#### [Brief]
In the material below, identify each line bearing the word "même". Reproduce those lines.

[Records to use — start]

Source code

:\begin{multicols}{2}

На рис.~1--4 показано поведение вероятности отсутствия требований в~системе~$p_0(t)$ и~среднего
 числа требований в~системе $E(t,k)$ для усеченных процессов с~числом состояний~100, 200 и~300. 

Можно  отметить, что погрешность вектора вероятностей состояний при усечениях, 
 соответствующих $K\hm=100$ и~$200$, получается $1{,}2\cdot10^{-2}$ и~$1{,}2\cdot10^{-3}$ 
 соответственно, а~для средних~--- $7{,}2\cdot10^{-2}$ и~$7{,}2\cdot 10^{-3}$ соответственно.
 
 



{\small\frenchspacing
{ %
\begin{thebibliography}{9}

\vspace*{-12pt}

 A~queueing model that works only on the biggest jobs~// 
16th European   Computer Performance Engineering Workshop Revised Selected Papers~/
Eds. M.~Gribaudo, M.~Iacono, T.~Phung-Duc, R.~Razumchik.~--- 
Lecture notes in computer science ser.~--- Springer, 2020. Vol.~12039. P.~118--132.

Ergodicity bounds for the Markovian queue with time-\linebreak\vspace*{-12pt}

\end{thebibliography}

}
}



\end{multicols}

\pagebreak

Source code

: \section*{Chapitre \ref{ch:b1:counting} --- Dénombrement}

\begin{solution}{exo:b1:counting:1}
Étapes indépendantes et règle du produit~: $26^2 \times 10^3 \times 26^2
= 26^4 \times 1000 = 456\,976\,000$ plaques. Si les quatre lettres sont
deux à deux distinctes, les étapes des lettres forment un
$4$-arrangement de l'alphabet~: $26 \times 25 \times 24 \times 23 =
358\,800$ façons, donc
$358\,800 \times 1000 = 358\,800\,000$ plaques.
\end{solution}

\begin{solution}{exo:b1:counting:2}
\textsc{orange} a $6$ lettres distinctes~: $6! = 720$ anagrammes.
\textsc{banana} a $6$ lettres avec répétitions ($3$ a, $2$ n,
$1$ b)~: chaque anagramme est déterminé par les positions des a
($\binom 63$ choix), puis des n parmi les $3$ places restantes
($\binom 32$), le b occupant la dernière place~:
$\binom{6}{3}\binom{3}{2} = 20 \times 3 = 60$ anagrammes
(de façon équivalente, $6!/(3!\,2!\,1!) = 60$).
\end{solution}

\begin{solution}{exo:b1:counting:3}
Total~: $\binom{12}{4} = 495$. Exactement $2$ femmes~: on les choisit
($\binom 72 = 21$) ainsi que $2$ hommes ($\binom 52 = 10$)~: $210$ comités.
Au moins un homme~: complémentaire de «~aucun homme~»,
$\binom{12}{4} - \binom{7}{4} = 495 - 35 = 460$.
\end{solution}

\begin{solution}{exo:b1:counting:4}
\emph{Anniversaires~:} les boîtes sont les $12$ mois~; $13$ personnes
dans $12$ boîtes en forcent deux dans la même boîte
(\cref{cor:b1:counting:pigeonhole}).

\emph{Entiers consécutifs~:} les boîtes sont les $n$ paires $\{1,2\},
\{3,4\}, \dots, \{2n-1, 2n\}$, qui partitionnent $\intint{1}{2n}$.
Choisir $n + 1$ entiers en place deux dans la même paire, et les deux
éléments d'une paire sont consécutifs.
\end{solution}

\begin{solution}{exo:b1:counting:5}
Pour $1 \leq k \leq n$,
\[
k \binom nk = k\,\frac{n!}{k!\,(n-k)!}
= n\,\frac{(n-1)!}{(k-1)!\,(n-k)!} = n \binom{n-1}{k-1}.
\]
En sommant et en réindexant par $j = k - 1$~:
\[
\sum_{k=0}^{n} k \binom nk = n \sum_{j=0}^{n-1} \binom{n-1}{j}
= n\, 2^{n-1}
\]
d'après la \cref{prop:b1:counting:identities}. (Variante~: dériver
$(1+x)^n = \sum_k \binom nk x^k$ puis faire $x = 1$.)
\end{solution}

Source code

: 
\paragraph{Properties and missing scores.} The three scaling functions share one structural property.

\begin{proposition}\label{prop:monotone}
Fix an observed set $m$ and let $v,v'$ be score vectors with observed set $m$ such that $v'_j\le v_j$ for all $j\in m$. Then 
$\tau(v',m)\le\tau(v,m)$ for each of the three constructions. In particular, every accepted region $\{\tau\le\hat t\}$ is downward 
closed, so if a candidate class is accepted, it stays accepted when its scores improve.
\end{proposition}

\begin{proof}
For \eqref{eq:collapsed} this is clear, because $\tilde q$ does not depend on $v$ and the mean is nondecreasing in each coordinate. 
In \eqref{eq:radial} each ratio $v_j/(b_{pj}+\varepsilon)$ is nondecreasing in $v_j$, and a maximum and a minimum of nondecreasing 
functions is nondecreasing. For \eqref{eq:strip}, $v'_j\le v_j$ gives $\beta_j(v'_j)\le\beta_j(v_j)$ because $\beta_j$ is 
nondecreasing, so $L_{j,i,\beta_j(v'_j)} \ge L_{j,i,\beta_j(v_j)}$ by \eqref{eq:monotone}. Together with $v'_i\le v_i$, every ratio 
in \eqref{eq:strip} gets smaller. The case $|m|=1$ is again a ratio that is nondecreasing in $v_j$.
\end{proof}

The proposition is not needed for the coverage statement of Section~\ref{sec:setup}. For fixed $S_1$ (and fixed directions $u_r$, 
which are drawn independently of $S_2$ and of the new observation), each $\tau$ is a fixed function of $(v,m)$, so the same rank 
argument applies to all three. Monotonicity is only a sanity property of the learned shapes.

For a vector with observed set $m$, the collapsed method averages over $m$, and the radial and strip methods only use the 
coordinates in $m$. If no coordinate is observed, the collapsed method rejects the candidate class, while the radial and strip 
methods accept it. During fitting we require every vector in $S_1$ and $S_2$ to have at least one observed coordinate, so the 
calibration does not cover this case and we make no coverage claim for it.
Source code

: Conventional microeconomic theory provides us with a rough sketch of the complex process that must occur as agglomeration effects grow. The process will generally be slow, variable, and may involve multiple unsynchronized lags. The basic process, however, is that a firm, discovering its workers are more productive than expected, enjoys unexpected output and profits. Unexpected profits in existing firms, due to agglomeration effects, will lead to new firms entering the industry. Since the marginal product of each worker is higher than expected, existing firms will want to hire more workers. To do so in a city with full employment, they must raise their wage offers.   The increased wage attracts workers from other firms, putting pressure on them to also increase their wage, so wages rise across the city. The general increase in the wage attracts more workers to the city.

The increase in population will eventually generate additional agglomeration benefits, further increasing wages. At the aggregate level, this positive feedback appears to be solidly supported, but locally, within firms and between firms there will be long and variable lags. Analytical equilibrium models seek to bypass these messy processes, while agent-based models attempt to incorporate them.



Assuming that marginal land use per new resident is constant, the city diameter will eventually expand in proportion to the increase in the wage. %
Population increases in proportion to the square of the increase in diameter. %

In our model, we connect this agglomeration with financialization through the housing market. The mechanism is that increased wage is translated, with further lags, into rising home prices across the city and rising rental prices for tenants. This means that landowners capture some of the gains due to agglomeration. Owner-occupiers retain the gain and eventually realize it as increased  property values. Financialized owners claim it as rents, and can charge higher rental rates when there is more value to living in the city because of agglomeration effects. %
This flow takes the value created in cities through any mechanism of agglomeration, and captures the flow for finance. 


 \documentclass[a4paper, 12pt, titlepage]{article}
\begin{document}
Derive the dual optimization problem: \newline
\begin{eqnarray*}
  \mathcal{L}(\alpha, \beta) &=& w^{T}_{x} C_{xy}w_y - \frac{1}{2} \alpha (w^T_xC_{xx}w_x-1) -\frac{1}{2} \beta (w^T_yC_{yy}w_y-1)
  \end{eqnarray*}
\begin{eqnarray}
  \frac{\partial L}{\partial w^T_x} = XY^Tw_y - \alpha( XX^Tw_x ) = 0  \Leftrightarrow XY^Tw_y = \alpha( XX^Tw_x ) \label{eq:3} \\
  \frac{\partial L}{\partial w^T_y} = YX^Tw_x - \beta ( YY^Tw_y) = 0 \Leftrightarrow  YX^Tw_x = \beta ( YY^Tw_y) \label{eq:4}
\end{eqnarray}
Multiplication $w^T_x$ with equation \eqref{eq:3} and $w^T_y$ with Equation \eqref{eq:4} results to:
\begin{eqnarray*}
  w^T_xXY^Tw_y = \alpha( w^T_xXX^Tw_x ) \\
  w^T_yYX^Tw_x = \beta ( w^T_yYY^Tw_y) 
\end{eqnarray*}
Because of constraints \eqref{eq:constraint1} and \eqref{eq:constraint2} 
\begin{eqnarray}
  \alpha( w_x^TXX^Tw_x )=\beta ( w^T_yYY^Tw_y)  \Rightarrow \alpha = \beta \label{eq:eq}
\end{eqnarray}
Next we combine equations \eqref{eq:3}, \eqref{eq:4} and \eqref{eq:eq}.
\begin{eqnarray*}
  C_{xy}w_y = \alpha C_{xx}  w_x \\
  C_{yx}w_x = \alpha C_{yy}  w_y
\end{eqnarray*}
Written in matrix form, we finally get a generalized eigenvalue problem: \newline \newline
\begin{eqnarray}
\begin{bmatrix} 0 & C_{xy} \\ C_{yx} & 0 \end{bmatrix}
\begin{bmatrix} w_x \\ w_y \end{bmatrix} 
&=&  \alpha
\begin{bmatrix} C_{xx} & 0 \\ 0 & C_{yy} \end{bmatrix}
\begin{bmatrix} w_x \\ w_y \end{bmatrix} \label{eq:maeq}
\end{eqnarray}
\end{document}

[Records to use — finish]

#### [Finished exercise]
dans $12$ boîtes en forcent deux dans la même boîte
Choisir $n + 1$ entiers en place deux dans la même paire, et les deux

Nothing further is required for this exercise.